---------- Given records ----------

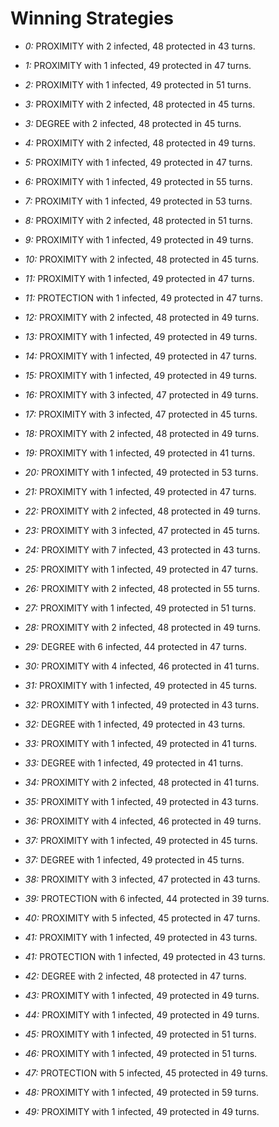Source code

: # Winning Strategies

* _0:_ PROXIMITY with 2 infected, 48 protected in 43 turns.


* _1:_ PROXIMITY with 1 infected, 49 protected in 47 turns.


* _2:_ PROXIMITY with 1 infected, 49 protected in 51 turns.


* _3:_ PROXIMITY with 2 infected, 48 protected in 45 turns.


* _3:_ DEGREE with 2 infected, 48 protected in 45 turns.


* _4:_ PROXIMITY with 2 infected, 48 protected in 49 turns.


* _5:_ PROXIMITY with 1 infected, 49 protected in 47 turns.


* _6:_ PROXIMITY with 1 infected, 49 protected in 55 turns.


* _7:_ PROXIMITY with 1 infected, 49 protected in 53 turns.


* _8:_ PROXIMITY with 2 infected, 48 protected in 51 turns.


* _9:_ PROXIMITY with 1 infected, 49 protected in 49 turns.


* _10:_ PROXIMITY with 2 infected, 48 protected in 45 turns.


* _11:_ PROXIMITY with 1 infected, 49 protected in 47 turns.


* _11:_ PROTECTION with 1 infected, 49 protected in 47 turns.


* _12:_ PROXIMITY with 2 infected, 48 protected in 49 turns.


* _13:_ PROXIMITY with 1 infected, 49 protected in 49 turns.


* _14:_ PROXIMITY with 1 infected, 49 protected in 47 turns.


* _15:_ PROXIMITY with 1 infected, 49 protected in 49 turns.


* _16:_ PROXIMITY with 3 infected, 47 protected in 49 turns.


* _17:_ PROXIMITY with 3 infected, 47 protected in 45 turns.


* _18:_ PROXIMITY with 2 infected, 48 protected in 49 turns.


* _19:_ PROXIMITY with 1 infected, 49 protected in 41 turns.


* _20:_ PROXIMITY with 1 infected, 49 protected in 53 turns.


* _21:_ PROXIMITY with 1 infected, 49 protected in 47 turns.


* _22:_ PROXIMITY with 2 infected, 48 protected in 49 turns.


* _23:_ PROXIMITY with 3 infected, 47 protected in 45 turns.


* _24:_ PROXIMITY with 7 infected, 43 protected in 43 turns.


* _25:_ PROXIMITY with 1 infected, 49 protected in 47 turns.


* _26:_ PROXIMITY with 2 infected, 48 protected in 55 turns.


* _27:_ PROXIMITY with 1 infected, 49 protected in 51 turns.


* _28:_ PROXIMITY with 2 infected, 48 protected in 49 turns.


* _29:_ DEGREE with 6 infected, 44 protected in 47 turns.


* _30:_ PROXIMITY with 4 infected, 46 protected in 41 turns.


* _31:_ PROXIMITY with 1 infected, 49 protected in 45 turns.


* _32:_ PROXIMITY with 1 infected, 49 protected in 43 turns.


* _32:_ DEGREE with 1 infected, 49 protected in 43 turns.


* _33:_ PROXIMITY with 1 infected, 49 protected in 41 turns.


* _33:_ DEGREE with 1 infected, 49 protected in 41 turns.


* _34:_ PROXIMITY with 2 infected, 48 protected in 41 turns.


* _35:_ PROXIMITY with 1 infected, 49 protected in 43 turns.


* _36:_ PROXIMITY with 4 infected, 46 protected in 49 turns.


* _37:_ PROXIMITY with 1 infected, 49 protected in 45 turns.


* _37:_ DEGREE with 1 infected, 49 protected in 45 turns.


* _38:_ PROXIMITY with 3 infected, 47 protected in 43 turns.


* _39:_ PROTECTION with 6 infected, 44 protected in 39 turns.


* _40:_ PROXIMITY with 5 infected, 45 protected in 47 turns.


* _41:_ PROXIMITY with 1 infected, 49 protected in 43 turns.


* _41:_ PROTECTION with 1 infected, 49 protected in 43 turns.


* _42:_ DEGREE with 2 infected, 48 protected in 47 turns.


* _43:_ PROXIMITY with 1 infected, 49 protected in 49 turns.


* _44:_ PROXIMITY with 1 infected, 49 protected in 49 turns.


* _45:_ PROXIMITY with 1 infected, 49 protected in 51 turns.


* _46:_ PROXIMITY with 1 infected, 49 protected in 51 turns.


* _47:_ PROTECTION with 5 infected, 45 protected in 49 turns.


* _48:_ PROXIMITY with 1 infected, 49 protected in 59 turns.


* _49:_ PROXIMITY with 1 infected, 49 protected in 49 turns.


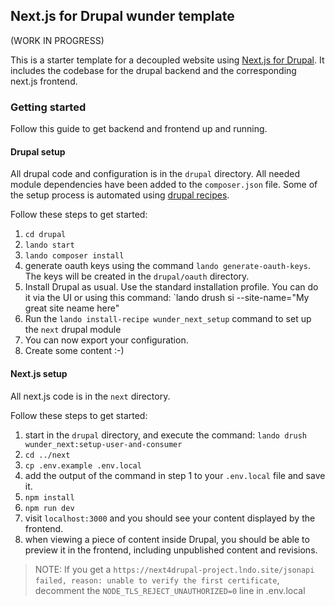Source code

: ## Next.js for Drupal wunder template

(WORK IN PROGRESS)

This is a starter template for a decoupled website using [Next.js for Drupal](https://next-drupal.org/). It includes 
the codebase for the drupal backend and the corresponding next.js frontend.

### Getting started

Follow this guide to get backend and frontend up and running.

#### Drupal setup

All drupal code and configuration is in the `drupal` directory.
All needed module dependencies have been added to the `composer.json` file.
Some of the setup process is automated using [drupal recipes](https://www.drupal.org/project/distributions_recipes).

Follow these steps to get started:

1. `cd drupal`
2. `lando start`
3. `lando composer install`
4. generate oauth keys using the command `lando generate-oauth-keys`. The keys will be created in the `drupal/oauth` directory.
4. Install Drupal as usual. Use the standard installation profile. You can do it via the UI or using this command: `lando drush si --site-name="My great site neame here"
5. Run the `lando install-recipe wunder_next_setup` command to set up the `next` drupal module
6. You can now export your configuration.
7. Create some content :-)

#### Next.js setup

All next.js code  is in the `next` directory.

Follow these steps to get started:

1. start in the `drupal` directory, and execute the command: `lando drush wunder_next:setup-user-and-consumer`
2. `cd ../next`
3. `cp .env.example .env.local`
4. add the output of the command in step 1 to your `.env.local` file and save it.
5. `npm install`
6. `npm run dev`
7. visit `localhost:3000` and you should see your content displayed by the frontend.
8. when viewing a piece of content inside Drupal, you should be able to preview it in the frontend, including unpublished content and revisions.

> NOTE: If you get a `https://next4drupal-project.lndo.site/jsonapi failed, reason: unable to verify the first certificate`,
decomment the `NODE_TLS_REJECT_UNAUTHORIZED=0` line in .env.local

----------

▶ **What is being asked**: Leave the pictures behind and transcribe every record above exactly.

▶ **Response for this exercise**:
Source code

: # Winning Strategies

* _0:_ PROXIMITY with 2 infected, 48 protected in 43 turns.


* _1:_ PROXIMITY with 1 infected, 49 protected in 47 turns.


* _2:_ PROXIMITY with 1 infected, 49 protected in 51 turns.


* _3:_ PROXIMITY with 2 infected, 48 protected in 45 turns.


* _3:_ DEGREE with 2 infected, 48 protected in 45 turns.


* _4:_ PROXIMITY with 2 infected, 48 protected in 49 turns.


* _5:_ PROXIMITY with 1 infected, 49 protected in 47 turns.


* _6:_ PROXIMITY with 1 infected, 49 protected in 55 turns.


* _7:_ PROXIMITY with 1 infected, 49 protected in 53 turns.


* _8:_ PROXIMITY with 2 infected, 48 protected in 51 turns.


* _9:_ PROXIMITY with 1 infected, 49 protected in 49 turns.


* _10:_ PROXIMITY with 2 infected, 48 protected in 45 turns.


* _11:_ PROXIMITY with 1 infected, 49 protected in 47 turns.


* _11:_ PROTECTION with 1 infected, 49 protected in 47 turns.


* _12:_ PROXIMITY with 2 infected, 48 protected in 49 turns.


* _13:_ PROXIMITY with 1 infected, 49 protected in 49 turns.


* _14:_ PROXIMITY with 1 infected, 49 protected in 47 turns.


* _15:_ PROXIMITY with 1 infected, 49 protected in 49 turns.


* _16:_ PROXIMITY with 3 infected, 47 protected in 49 turns.


* _17:_ PROXIMITY with 3 infected, 47 protected in 45 turns.


* _18:_ PROXIMITY with 2 infected, 48 protected in 49 turns.


* _19:_ PROXIMITY with 1 infected, 49 protected in 41 turns.


* _20:_ PROXIMITY with 1 infected, 49 protected in 53 turns.


* _21:_ PROXIMITY with 1 infected, 49 protected in 47 turns.


* _22:_ PROXIMITY with 2 infected, 48 protected in 49 turns.


* _23:_ PROXIMITY with 3 infected, 47 protected in 45 turns.


* _24:_ PROXIMITY with 7 infected, 43 protected in 43 turns.


* _25:_ PROXIMITY with 1 infected, 49 protected in 47 turns.


* _26:_ PROXIMITY with 2 infected, 48 protected in 55 turns.


* _27:_ PROXIMITY with 1 infected, 49 protected in 51 turns.


* _28:_ PROXIMITY with 2 infected, 48 protected in 49 turns.


* _29:_ DEGREE with 6 infected, 44 protected in 47 turns.


* _30:_ PROXIMITY with 4 infected, 46 protected in 41 turns.


* _31:_ PROXIMITY with 1 infected, 49 protected in 45 turns.


* _32:_ PROXIMITY with 1 infected, 49 protected in 43 turns.


* _32:_ DEGREE with 1 infected, 49 protected in 43 turns.


* _33:_ PROXIMITY with 1 infected, 49 protected in 41 turns.


* _33:_ DEGREE with 1 infected, 49 protected in 41 turns.


* _34:_ PROXIMITY with 2 infected, 48 protected in 41 turns.


* _35:_ PROXIMITY with 1 infected, 49 protected in 43 turns.


* _36:_ PROXIMITY with 4 infected, 46 protected in 49 turns.


* _37:_ PROXIMITY with 1 infected, 49 protected in 45 turns.


* _37:_ DEGREE with 1 infected, 49 protected in 45 turns.


* _38:_ PROXIMITY with 3 infected, 47 protected in 43 turns.


* _39:_ PROTECTION with 6 infected, 44 protected in 39 turns.


* _40:_ PROXIMITY with 5 infected, 45 protected in 47 turns.


* _41:_ PROXIMITY with 1 infected, 49 protected in 43 turns.


* _41:_ PROTECTION with 1 infected, 49 protected in 43 turns.


* _42:_ DEGREE with 2 infected, 48 protected in 47 turns.


* _43:_ PROXIMITY with 1 infected, 49 protected in 49 turns.


* _44:_ PROXIMITY with 1 infected, 49 protected in 49 turns.


* _45:_ PROXIMITY with 1 infected, 49 protected in 51 turns.


* _46:_ PROXIMITY with 1 infected, 49 protected in 51 turns.


* _47:_ PROTECTION with 5 infected, 45 protected in 49 turns.


* _48:_ PROXIMITY with 1 infected, 49 protected in 59 turns.


* _49:_ PROXIMITY with 1 infected, 49 protected in 49 turns.


Source code

: ## Next.js for Drupal wunder template

(WORK IN PROGRESS)

This is a starter template for a decoupled website using [Next.js for Drupal](https://next-drupal.org/). It includes 
the codebase for the drupal backend and the corresponding next.js frontend.

### Getting started

Follow this guide to get backend and frontend up and running.

#### Drupal setup

All drupal code and configuration is in the `drupal` directory.
All needed module dependencies have been added to the `composer.json` file.
Some of the setup process is automated using [drupal recipes](https://www.drupal.org/project/distributions_recipes).

Follow these steps to get started:

1. `cd drupal`
2. `lando start`
3. `lando composer install`
4. generate oauth keys using the command `lando generate-oauth-keys`. The keys will be created in the `drupal/oauth` directory.
4. Install Drupal as usual. Use the standard installation profile. You can do it via the UI or using this command: `lando drush si --site-name="My great site neame here"
5. Run the `lando install-recipe wunder_next_setup` command to set up the `next` drupal module
6. You can now export your configuration.
7. Create some content :-)

#### Next.js setup

All next.js code  is in the `next` directory.

Follow these steps to get started:

1. start in the `drupal` directory, and execute the command: `lando drush wunder_next:setup-user-and-consumer`
2. `cd ../next`
3. `cp .env.example .env.local`
4. add the output of the command in step 1 to your `.env.local` file and save it.
5. `npm install`
6. `npm run dev`
7. visit `localhost:3000` and you should see your content displayed by the frontend.
8. when viewing a piece of content inside Drupal, you should be able to preview it in the frontend, including unpublished content and revisions.

> NOTE: If you get a `https://next4drupal-project.lndo.site/jsonapi failed, reason: unable to verify the first certificate`,
decomment the `NODE_TLS_REJECT_UNAUTHORIZED=0` line in .env.local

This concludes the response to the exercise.